Back in 2009, Twitter was still the new kid on the block dealing with Fail Whales and a real question of what they were going to become. During that time people who didn’t use Twitter would often say, “Why would I join Twitter? I don’t care what you had for breakfast.” This proved to be a big hurdle for Twitter as they tried to slowly learn what hooked people and how to describe the value they provided so they could successfully go mainstream.
Today, 3D printing is in a very similar position. There’s tons of press talking about the potential and much activity in the ecosystem. However, just like with Twitter a few years ago, people look at consumer 3D printers today and say things like “I don’t get it. Why would I want to print a bunch of plastic junk?”
How 3D printing will cross the chasm
What we’re really talking about is a disconnect between a product’s capabilities, its core value, and the average consumer. Twitter was able to cross the chasm thanks to their own learnings of how users best got value from them as well as fortuitous events like the Arab Spring and celebrity events like the passing of Michael Jackson showing a use case everyone could understand.
In the case of consumer 3D printing, they need a few things to happen:
1) Cheap, consumer friendly devices
Consumer electronics seem to currently do best when they’re priced at less than $1,000 (see the Kindle Fire, iPad, most laptops, etc).

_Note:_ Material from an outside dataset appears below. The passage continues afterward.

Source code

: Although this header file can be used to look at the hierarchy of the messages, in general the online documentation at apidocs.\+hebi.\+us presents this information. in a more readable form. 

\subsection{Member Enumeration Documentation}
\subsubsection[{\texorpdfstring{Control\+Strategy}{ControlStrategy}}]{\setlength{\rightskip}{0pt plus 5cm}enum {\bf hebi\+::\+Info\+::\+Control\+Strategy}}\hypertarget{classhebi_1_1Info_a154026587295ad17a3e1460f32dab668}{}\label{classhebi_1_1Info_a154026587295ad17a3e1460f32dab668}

Currently, the vast majority of 3D printers at that price point require your own assembly and have a steep learning curve. Makerbot, Cubify and many of the Kickstarter printers like the Buccaneer are hard at work to get that price point down and the out of the box functionality significantly improved. Without this, nothing else below matters, because people won’t be able to figure out how to use them.
2) Separate the fantastic from the realistic
Every day there’s an article about something new about 3D printing in medicine, NASA, weaponry or something else exciting or controversial. Unfortunately, all that press hypes up the potential of 3D printers while setting unrealistic expectations on the current state of consumer printers. Helping separate the two is a challenge for everyone in the market. How do you get people excited about the (albeit limited) abilities of consumer 3D printing?
3) A Killer app
Right now, anyone can print what they can imagine if they have the CAD design skills. They can also explore sites like Thingiverse for designs they’d like to download and print. Unfortunately, even downloading a design isn’t guaranteed to be an easy, smooth experience. Even the emergence of cheap 3D scanners feels unlikely to be the silver bullet since consumers will still have the question of what to scan. All of this also ignores the limitation of single-color plastic as your usual printing option.
In another technology’s chasm crossing moment, the PC went mainstream with the inventions of the word processor and spreadsheet, which were 10x better experiences than the typewriter and manual bookkeeping. Not all of the limitations have to be overcome to create a killer app, but the question remains: What can 3D printing be 10x better than for an average consumer?
If there’s one thing we know for certain, it’s that movements like these don’t stop. It’s only a question of who leads the innovations and when the market will take the leap to mainstream.